### Task instructions
Print nothing but the lines below starting at the line that holds "you don't remember" and ending at the line that holds "a function and", including both, each exactly as written.

== Segment start ==

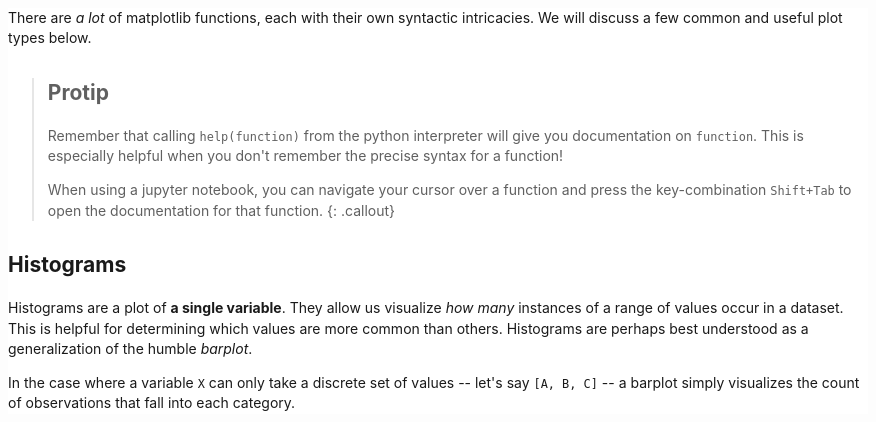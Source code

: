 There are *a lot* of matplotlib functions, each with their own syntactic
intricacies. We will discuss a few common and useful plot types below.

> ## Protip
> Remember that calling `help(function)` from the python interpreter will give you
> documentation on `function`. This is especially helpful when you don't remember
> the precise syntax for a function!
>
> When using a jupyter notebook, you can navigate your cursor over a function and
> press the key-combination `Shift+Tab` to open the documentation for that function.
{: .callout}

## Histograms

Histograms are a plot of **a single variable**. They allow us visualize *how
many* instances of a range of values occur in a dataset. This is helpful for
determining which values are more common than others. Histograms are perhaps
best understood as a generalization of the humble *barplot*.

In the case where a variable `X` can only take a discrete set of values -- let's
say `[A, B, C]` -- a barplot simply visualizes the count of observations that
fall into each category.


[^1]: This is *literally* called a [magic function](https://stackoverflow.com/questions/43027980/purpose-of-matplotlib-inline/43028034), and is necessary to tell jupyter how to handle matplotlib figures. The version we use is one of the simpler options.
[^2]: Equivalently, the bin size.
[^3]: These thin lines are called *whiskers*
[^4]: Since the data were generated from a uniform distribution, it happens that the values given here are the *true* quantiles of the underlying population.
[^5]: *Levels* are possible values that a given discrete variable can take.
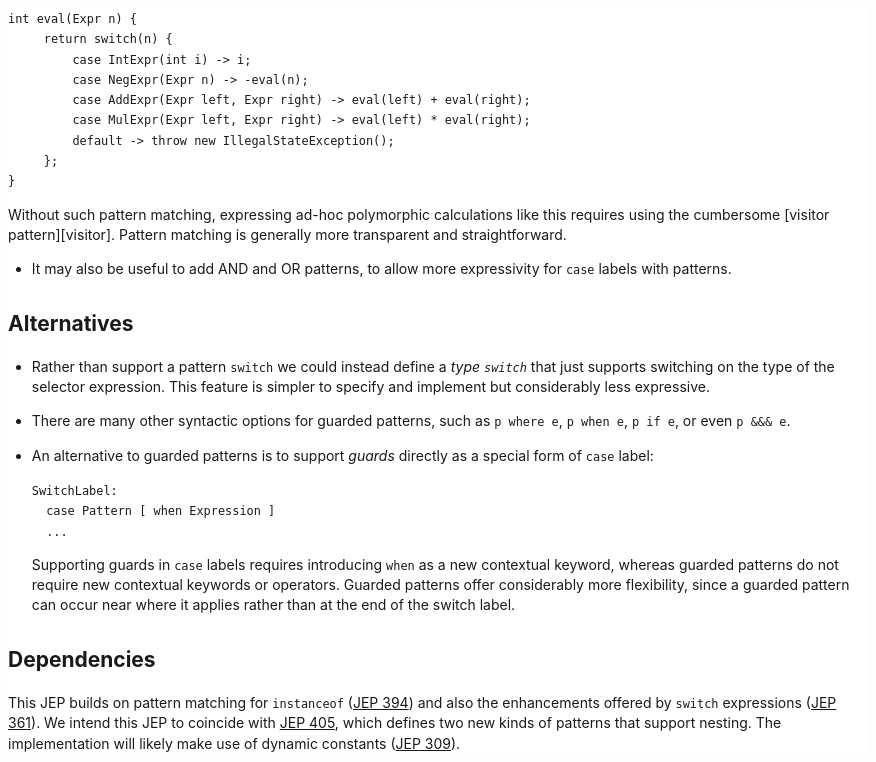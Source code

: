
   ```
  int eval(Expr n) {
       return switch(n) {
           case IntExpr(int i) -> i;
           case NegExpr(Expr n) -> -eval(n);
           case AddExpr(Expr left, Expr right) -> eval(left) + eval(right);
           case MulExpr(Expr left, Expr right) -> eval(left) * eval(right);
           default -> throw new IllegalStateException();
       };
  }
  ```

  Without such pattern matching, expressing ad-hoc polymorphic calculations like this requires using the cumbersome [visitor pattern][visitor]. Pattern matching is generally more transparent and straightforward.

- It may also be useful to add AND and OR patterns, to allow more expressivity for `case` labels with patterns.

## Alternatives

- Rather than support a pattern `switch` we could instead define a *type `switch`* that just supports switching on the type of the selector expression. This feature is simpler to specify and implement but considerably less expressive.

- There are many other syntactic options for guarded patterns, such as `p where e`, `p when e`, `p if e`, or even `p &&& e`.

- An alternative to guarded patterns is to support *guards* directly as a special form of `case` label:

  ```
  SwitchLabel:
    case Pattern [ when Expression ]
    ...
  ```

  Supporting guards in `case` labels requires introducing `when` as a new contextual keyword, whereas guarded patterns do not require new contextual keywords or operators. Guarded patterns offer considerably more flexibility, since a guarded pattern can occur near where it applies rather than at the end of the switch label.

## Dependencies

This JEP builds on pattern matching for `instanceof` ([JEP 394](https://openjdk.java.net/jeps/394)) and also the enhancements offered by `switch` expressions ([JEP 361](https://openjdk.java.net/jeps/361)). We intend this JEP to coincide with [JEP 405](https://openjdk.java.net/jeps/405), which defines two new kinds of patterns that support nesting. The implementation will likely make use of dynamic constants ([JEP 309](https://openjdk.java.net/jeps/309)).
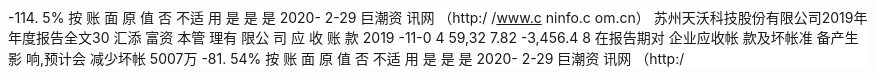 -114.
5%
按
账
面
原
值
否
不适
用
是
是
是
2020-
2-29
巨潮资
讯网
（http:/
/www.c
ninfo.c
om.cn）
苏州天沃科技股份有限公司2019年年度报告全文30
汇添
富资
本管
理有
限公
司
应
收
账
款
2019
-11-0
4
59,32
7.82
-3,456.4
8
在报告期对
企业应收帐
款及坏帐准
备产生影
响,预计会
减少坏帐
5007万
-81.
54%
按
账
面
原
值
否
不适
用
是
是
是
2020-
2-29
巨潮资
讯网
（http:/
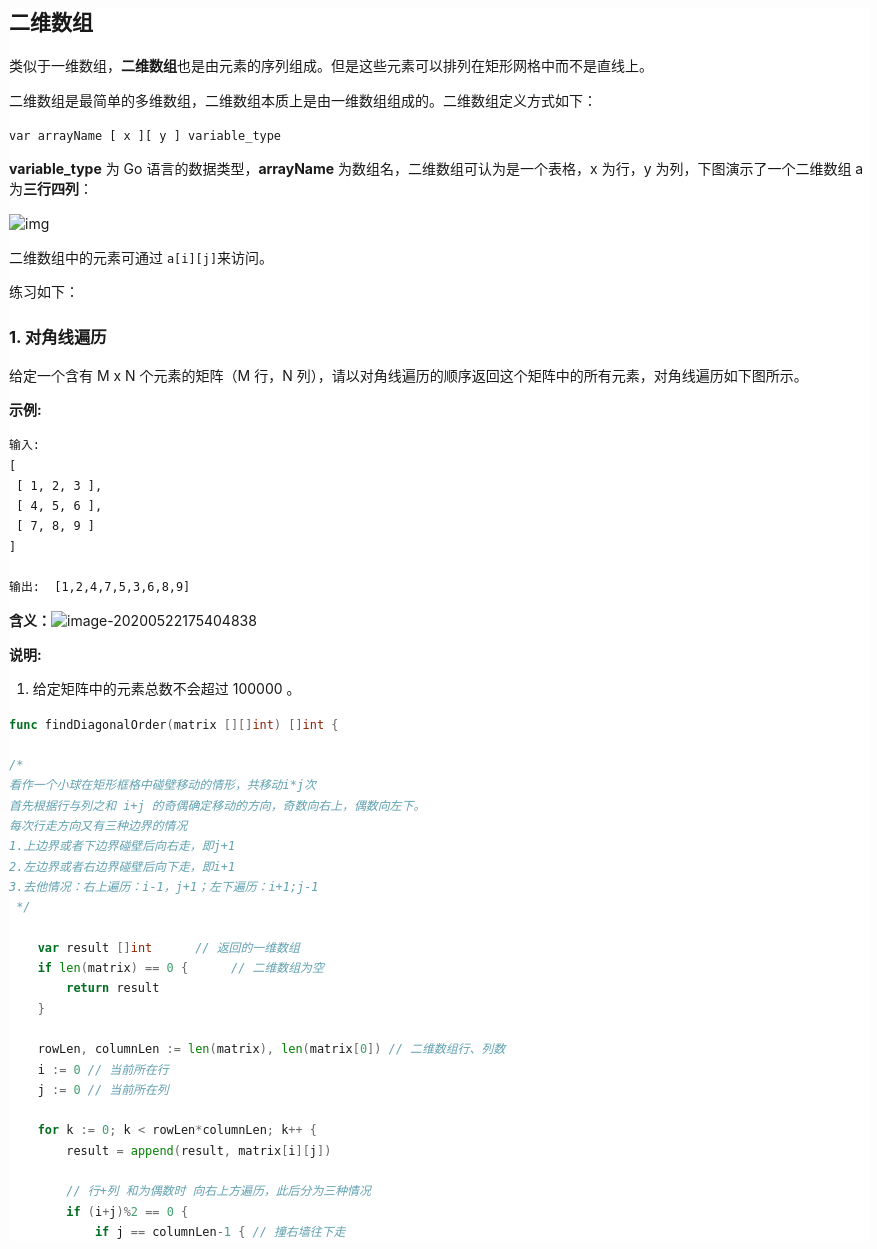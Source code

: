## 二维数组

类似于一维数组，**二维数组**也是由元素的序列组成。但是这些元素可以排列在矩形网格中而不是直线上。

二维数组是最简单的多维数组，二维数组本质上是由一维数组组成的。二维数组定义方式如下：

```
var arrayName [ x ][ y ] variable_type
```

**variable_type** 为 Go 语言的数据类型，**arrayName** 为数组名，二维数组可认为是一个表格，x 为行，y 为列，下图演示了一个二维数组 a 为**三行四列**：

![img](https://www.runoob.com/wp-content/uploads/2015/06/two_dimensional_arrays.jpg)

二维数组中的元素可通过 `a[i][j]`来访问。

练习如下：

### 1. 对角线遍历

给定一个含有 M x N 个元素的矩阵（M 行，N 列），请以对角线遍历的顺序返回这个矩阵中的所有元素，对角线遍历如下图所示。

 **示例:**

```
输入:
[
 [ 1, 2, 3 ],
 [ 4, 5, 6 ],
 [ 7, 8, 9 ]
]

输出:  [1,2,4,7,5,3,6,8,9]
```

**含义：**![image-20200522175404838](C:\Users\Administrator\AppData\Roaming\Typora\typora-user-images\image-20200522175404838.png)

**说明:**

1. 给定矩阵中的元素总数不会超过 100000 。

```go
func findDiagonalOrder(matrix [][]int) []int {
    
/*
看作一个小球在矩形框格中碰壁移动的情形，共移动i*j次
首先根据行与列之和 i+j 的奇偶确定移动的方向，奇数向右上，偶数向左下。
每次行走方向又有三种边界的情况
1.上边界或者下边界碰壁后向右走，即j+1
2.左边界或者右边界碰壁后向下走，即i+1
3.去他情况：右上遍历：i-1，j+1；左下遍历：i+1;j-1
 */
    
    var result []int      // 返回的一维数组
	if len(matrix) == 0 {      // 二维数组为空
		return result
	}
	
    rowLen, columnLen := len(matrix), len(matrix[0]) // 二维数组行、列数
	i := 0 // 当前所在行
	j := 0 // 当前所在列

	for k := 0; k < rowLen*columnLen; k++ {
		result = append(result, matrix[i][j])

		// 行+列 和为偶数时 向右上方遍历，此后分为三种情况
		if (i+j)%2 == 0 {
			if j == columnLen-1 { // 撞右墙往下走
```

== Segment end ==
== Segment start ==

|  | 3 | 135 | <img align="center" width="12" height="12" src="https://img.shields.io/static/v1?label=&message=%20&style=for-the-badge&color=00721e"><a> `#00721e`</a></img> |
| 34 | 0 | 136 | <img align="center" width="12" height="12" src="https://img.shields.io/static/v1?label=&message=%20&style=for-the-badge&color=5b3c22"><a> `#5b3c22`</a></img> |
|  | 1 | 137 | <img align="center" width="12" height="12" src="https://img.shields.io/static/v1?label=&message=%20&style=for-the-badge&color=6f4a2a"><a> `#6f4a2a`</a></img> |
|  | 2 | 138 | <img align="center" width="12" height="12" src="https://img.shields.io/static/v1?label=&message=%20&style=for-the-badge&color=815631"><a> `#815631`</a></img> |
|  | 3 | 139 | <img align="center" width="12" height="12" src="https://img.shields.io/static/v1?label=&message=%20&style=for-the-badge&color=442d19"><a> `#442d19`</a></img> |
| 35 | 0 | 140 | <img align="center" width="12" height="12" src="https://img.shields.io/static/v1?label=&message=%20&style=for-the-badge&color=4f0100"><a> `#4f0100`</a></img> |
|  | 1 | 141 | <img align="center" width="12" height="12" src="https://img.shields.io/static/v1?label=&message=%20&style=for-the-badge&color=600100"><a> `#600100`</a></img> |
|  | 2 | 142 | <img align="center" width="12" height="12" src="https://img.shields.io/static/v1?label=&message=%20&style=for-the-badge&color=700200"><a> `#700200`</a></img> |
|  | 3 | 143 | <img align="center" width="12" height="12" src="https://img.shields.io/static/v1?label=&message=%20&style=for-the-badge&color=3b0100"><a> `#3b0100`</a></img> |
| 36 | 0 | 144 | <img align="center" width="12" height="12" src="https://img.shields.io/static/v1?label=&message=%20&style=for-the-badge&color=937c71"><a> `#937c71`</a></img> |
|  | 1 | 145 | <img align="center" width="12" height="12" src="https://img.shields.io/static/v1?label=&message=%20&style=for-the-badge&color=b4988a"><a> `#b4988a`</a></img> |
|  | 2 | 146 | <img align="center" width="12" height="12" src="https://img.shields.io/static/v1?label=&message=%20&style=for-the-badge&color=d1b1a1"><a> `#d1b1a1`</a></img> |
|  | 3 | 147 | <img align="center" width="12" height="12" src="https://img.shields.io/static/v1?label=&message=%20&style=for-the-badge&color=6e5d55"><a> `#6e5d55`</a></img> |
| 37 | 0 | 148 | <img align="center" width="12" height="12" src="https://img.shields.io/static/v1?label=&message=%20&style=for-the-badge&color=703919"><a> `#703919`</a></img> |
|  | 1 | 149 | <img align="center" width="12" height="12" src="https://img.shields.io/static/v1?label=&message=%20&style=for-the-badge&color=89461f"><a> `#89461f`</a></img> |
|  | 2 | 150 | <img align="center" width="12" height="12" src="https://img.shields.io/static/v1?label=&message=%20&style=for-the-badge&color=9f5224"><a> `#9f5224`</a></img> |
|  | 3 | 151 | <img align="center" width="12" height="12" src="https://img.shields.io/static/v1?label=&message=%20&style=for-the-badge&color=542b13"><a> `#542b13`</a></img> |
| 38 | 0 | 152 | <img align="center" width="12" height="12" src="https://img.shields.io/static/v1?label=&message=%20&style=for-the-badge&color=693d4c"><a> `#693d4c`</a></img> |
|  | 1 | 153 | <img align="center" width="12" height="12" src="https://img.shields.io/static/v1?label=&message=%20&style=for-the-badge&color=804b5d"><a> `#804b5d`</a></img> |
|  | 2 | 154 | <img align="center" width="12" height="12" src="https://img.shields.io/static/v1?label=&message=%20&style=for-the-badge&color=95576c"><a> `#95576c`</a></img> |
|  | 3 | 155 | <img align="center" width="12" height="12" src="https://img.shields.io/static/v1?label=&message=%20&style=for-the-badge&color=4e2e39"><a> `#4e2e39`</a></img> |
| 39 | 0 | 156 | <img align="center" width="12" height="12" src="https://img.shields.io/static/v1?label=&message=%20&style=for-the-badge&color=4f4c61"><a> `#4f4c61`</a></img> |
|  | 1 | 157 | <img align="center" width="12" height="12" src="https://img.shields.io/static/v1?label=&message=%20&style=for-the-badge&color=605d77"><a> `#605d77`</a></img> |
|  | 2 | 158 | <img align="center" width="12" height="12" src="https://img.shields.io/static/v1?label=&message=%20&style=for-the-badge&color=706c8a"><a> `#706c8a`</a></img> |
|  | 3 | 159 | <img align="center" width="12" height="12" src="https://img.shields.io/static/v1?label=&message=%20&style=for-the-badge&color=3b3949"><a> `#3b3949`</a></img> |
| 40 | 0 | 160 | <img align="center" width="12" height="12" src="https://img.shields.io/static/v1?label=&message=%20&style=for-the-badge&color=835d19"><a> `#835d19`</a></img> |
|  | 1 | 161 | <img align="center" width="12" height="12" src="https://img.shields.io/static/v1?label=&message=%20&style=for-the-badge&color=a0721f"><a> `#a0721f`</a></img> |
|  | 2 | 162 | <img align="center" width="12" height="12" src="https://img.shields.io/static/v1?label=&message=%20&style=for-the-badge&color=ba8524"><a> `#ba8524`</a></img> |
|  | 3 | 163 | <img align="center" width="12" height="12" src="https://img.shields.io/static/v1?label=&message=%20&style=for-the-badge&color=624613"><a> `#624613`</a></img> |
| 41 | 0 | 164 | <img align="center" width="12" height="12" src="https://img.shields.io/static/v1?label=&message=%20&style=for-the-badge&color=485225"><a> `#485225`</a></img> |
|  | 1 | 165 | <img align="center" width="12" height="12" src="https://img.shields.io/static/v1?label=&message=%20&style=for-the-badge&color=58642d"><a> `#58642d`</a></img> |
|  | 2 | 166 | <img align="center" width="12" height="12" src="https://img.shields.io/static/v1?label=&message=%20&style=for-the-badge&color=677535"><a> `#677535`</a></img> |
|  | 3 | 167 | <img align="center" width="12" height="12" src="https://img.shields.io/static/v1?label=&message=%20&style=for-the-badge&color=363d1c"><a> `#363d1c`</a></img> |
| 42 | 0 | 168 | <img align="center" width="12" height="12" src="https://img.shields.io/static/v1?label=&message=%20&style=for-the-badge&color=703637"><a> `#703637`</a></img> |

== Segment end ==

### Result for this exercise
> documentation on `function`. This is especially helpful when you don't remember
> the precise syntax for a function!
>
> When using a jupyter notebook, you can navigate your cursor over a function and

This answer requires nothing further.